Systematic review of the predictors of statin adherence for the primary prevention of cardiovascular disease
Research output: Contribution to journal › Article
Colleges, School and Institutes
- Arthritis Research UK Centre for Epidemiology, Centre for Musculoskeletal Research, Faculty of Biology, Medicine and Health, The University of Manchester, Manchester. England.
- School of Sport, Exercise and Rehabilitation Sciences, University of Birmingham, Edgbaston, Birmingham, England.
- Rheumatology Department, Russells Hall Hospital, Dudley Group NHS Foundation Trust, Dudley, England.
- NIHR Manchester Biomedical Research Centre, Central Manchester University Hospitals NHS Foundation Trust, Manchester, England.
INTRODUCTION: Previous research has shown that statin adherence for the primary prevention of CVD is lower compared to secondary prevention populations. Therefore the aim of this systematic review was to review predictors of statin adherence for the primary prevention of CVD.

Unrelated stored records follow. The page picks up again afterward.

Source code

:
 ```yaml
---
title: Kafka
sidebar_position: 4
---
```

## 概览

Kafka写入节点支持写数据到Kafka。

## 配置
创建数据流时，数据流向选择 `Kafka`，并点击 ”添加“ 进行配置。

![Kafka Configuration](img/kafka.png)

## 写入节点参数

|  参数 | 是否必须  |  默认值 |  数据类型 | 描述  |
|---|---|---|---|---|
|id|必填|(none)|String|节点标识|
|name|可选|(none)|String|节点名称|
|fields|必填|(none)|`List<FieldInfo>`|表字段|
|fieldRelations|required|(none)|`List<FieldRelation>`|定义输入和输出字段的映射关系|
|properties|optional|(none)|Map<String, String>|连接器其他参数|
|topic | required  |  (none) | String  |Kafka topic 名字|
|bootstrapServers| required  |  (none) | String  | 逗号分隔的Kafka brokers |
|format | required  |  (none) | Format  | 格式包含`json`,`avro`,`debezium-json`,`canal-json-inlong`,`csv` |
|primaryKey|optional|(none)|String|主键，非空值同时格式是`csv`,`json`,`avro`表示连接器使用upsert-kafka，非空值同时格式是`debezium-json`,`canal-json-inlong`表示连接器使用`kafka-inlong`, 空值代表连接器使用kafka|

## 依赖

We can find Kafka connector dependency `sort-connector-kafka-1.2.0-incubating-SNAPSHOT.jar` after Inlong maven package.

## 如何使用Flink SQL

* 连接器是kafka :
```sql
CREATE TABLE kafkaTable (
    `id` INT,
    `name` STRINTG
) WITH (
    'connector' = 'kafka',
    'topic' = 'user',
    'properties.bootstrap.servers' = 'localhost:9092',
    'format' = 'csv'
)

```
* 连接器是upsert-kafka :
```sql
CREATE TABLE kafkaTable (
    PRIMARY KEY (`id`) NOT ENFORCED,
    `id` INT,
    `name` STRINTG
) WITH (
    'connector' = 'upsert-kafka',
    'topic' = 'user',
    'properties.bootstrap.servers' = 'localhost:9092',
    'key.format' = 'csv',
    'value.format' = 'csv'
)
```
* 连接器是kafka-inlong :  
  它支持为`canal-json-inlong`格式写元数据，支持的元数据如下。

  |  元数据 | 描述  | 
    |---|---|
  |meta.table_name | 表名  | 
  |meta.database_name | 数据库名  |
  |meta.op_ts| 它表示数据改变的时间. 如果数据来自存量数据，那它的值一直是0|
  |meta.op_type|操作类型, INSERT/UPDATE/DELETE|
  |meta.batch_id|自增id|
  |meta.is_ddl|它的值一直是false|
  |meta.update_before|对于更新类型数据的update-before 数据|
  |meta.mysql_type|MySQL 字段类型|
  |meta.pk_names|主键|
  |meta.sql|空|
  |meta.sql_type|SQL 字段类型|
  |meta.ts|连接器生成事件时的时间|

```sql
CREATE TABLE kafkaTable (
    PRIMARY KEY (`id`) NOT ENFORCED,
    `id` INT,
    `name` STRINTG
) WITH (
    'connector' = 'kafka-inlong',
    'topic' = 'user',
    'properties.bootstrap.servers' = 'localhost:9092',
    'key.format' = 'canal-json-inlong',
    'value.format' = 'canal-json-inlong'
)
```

METHODS: A systematic search of papers published between Jan 1984 and May 2017 was conducted in PubMed, PsycINFO, EMbase and CINAHL databases. A study was eligible for inclusion if; 1) it was a study of the general population or of patients with familial hypercholesterolemia, hypertension, diabetes or arthritis; 2) statins were prescribed; 3) adherence was defined and measured as the extent to which patients followed their statin regimen during the period of prescription, and 4) it was an original trial or observational study (excluding case reports). A study was subsequently excluded if 1) results were not presented separately for primary prevention; 2) it was a trial of an intervention (for example patient education). Papers were reviewed by two researchers and consensus agreed with a third. A quality assessment (QA) tool was used to formally assess each included article. To evaluate the effect of predictors, data were quantitatively and qualitatively synthesised.
RESULTS: In total 19 studies met the inclusion criteria and nine were evaluated as high quality using the QA tool. The proportion of patients classed as "adherent" ranged from 17.8% to 79.2%. Potential predictors of statin adherence included traditional risk factors for CVD such as age, being male, diabetes and hypertension. Income associated with adherence more strongly in men than women, and highly educated men were more likely and highly educated women less likely to be adherent. Alcohol misuse and high BMI associated with non-adherence. There was no association between polypharmacy and statin adherence. The evidence base for the effect of other lifestyle factors and health beliefs on statin adherence was limited.
CONCLUSION: Current evidence suggests that patients with more traditional risk factors for CVD are more likely to be adherent to statins. The implications for future research are discussed.